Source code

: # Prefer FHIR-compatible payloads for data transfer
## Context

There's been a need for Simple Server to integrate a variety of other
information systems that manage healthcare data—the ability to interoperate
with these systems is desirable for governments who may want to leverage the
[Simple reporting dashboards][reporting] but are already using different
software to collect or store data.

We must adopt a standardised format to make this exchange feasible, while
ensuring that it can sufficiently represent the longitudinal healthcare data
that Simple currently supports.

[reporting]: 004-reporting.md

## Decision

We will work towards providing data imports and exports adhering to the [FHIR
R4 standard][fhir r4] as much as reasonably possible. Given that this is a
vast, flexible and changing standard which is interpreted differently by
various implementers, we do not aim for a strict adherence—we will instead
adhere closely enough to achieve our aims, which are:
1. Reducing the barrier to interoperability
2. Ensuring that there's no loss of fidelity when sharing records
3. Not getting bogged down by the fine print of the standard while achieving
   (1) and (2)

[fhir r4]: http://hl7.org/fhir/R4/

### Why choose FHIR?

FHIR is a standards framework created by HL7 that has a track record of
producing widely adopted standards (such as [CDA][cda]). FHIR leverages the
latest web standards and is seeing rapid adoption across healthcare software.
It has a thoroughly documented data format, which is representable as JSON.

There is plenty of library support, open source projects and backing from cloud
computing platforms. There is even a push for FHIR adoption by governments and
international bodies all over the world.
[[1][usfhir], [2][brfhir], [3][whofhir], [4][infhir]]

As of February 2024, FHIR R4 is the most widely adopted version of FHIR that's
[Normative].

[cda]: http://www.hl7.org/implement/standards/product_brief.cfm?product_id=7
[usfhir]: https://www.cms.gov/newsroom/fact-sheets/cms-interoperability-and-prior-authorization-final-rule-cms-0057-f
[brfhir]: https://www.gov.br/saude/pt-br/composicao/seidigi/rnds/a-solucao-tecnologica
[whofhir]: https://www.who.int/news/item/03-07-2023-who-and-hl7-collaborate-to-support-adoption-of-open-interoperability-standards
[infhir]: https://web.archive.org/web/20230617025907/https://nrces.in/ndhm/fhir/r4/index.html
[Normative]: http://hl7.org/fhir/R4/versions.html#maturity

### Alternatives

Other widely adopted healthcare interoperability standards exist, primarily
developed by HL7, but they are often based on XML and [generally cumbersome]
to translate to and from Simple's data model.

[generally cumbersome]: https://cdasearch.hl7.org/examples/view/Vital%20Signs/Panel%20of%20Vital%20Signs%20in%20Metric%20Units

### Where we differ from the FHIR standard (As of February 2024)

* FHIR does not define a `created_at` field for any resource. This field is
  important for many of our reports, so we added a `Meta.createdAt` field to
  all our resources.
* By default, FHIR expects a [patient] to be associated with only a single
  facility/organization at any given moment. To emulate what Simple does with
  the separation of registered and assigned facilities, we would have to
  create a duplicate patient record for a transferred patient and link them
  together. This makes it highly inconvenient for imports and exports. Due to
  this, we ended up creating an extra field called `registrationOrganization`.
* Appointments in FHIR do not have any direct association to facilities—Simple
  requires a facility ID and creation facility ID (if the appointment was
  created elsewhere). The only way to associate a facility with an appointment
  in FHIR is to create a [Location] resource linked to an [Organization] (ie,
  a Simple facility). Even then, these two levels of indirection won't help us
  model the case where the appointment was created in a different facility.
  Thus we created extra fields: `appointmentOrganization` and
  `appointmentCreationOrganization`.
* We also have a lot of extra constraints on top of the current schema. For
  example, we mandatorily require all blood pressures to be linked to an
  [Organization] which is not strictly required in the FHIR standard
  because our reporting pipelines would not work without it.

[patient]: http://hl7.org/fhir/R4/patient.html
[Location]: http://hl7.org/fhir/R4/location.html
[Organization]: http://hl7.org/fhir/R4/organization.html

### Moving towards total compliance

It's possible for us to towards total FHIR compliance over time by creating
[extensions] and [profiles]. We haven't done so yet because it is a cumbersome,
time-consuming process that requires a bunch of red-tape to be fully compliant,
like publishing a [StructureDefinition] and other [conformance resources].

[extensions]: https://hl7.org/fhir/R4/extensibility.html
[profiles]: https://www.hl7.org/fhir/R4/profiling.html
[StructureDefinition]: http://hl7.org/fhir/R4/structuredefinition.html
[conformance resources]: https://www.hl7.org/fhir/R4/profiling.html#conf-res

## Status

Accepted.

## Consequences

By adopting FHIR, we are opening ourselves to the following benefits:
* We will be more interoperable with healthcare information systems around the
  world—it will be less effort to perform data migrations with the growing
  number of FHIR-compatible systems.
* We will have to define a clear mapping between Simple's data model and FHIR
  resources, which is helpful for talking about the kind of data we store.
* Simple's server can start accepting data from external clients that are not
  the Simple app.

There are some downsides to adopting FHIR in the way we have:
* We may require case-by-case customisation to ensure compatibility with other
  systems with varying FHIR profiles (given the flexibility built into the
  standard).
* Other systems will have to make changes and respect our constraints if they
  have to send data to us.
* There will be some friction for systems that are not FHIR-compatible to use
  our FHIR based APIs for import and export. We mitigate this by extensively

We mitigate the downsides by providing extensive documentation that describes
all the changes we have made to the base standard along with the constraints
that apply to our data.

^^^^^^^^

Please give the number of lines in the listing that hold "only", and no other text.

2